Search the records below for the word "tools" and show every line where it occurs.

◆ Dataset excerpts
■ ■ ■ ■ ■ ■ ■

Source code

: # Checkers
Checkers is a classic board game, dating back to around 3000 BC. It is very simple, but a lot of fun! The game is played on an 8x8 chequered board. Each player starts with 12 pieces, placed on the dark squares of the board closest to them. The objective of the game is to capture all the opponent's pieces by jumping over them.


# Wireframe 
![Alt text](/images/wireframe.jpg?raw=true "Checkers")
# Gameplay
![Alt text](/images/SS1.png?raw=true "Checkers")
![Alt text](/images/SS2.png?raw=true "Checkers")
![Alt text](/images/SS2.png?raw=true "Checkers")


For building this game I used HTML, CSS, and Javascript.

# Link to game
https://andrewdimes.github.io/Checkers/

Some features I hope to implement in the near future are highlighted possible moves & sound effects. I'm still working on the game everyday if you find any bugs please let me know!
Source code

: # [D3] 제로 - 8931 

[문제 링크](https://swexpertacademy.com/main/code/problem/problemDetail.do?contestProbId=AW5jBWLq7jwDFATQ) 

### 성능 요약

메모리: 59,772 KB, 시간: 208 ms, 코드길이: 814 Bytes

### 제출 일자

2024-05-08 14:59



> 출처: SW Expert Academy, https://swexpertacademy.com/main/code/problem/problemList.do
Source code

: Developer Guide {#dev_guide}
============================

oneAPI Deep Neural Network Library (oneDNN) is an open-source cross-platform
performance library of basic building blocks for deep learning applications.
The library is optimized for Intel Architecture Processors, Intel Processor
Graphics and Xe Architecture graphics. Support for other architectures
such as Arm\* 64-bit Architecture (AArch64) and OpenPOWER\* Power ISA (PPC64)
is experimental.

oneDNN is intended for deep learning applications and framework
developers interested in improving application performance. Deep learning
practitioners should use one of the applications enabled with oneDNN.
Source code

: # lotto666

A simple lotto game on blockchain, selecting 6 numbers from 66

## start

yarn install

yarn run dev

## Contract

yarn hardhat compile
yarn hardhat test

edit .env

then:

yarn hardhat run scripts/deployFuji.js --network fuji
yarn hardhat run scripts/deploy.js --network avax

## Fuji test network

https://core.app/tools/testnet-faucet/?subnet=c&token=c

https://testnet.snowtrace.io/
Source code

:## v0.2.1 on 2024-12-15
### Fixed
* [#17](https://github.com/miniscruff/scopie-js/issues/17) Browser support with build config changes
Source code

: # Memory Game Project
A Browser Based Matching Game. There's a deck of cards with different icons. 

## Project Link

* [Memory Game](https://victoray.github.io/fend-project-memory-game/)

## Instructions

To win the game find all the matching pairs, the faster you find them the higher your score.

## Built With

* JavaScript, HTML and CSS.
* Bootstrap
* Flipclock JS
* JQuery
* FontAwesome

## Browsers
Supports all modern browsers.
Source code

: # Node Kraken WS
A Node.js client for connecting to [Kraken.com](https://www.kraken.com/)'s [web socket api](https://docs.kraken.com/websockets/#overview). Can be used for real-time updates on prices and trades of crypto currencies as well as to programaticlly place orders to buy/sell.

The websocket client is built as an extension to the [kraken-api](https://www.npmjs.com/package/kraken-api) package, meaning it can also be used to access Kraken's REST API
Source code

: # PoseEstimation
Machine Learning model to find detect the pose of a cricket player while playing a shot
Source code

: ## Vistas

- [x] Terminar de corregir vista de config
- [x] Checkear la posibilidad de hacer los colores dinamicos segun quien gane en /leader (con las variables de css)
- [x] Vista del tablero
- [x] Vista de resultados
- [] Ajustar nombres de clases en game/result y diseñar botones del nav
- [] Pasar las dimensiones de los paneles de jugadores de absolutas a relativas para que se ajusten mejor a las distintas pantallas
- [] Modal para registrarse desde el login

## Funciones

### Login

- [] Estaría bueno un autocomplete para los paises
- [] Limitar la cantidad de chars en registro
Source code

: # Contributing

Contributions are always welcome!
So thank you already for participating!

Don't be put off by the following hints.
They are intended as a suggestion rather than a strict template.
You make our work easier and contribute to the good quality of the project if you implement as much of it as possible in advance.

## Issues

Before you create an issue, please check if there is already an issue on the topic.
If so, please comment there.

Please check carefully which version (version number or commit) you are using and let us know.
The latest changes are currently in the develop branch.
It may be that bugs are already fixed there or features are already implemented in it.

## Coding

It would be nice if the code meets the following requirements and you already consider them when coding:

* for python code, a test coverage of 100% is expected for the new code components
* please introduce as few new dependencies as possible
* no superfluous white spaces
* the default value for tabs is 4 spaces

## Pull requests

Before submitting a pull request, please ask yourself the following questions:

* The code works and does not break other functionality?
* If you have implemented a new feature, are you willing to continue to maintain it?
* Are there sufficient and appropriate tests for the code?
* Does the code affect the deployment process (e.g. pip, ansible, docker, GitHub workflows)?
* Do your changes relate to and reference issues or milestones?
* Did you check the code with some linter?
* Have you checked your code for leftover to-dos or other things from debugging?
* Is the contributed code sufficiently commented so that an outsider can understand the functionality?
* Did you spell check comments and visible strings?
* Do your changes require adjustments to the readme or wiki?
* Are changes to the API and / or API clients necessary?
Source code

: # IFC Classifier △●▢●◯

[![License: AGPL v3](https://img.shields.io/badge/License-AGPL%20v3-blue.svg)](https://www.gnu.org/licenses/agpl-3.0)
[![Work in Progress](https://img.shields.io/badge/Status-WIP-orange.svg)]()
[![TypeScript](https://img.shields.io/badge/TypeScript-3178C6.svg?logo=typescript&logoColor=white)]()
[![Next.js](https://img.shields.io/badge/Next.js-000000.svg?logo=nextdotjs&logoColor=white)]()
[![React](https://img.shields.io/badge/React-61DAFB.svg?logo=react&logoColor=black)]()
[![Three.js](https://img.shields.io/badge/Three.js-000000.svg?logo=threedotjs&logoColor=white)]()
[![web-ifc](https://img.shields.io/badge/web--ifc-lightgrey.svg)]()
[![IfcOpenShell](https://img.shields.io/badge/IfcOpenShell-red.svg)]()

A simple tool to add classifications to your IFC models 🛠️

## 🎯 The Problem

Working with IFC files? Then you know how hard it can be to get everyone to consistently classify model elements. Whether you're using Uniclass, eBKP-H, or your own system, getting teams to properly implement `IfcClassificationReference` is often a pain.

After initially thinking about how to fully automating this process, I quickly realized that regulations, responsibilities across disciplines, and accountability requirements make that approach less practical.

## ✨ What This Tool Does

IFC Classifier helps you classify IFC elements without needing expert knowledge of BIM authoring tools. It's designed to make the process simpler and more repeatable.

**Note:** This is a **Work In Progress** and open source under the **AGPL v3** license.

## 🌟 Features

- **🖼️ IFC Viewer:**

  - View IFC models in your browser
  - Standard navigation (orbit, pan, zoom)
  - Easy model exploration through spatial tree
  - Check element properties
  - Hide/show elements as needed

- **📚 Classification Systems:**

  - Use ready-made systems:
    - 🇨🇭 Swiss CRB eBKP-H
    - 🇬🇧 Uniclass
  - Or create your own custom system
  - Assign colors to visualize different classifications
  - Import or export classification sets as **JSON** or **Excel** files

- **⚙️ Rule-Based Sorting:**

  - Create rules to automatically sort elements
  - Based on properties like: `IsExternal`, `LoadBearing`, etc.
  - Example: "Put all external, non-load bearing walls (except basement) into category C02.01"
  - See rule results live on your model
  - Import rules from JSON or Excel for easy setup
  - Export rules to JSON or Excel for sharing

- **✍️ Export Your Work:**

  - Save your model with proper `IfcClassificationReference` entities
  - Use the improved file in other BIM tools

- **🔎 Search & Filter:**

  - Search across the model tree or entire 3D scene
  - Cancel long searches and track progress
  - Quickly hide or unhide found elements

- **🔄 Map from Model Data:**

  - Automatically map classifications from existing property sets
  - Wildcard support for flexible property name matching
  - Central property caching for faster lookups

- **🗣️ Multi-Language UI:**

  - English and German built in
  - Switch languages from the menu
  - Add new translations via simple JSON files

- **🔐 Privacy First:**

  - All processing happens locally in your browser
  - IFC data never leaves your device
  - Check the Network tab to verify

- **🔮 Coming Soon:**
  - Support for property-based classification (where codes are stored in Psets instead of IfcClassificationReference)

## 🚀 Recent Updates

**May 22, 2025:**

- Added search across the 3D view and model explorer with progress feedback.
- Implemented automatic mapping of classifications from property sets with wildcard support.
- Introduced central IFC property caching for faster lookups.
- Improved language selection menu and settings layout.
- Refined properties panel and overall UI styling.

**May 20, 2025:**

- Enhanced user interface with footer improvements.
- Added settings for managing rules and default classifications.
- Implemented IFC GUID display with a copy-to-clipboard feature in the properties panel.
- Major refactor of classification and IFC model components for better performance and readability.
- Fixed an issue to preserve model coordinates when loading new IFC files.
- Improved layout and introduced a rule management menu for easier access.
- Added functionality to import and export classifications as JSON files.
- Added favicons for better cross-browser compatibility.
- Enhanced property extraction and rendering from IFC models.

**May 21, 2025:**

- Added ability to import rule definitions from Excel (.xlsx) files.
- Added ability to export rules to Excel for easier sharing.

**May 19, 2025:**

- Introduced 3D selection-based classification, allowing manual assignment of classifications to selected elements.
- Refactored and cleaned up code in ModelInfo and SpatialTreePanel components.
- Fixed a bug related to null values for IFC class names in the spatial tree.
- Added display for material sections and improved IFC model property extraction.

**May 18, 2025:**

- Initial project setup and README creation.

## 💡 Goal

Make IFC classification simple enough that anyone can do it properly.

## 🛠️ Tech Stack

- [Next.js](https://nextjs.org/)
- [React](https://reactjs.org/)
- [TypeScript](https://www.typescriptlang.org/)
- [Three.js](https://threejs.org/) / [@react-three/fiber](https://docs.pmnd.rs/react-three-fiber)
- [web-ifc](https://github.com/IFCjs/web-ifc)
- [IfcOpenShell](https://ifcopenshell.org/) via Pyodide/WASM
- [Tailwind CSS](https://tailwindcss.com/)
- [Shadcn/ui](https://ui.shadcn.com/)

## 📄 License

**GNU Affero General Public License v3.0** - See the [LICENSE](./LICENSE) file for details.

■ ■ ■ ■ ■ ■ ■

◆ Task output
https://core.app/tools/testnet-faucet/?subnet=c&token=c
IFC Classifier helps you classify IFC elements without needing expert knowledge of BIM authoring tools. It's designed to make the process simpler and more repeatable.
  - Use the improved file in other BIM tools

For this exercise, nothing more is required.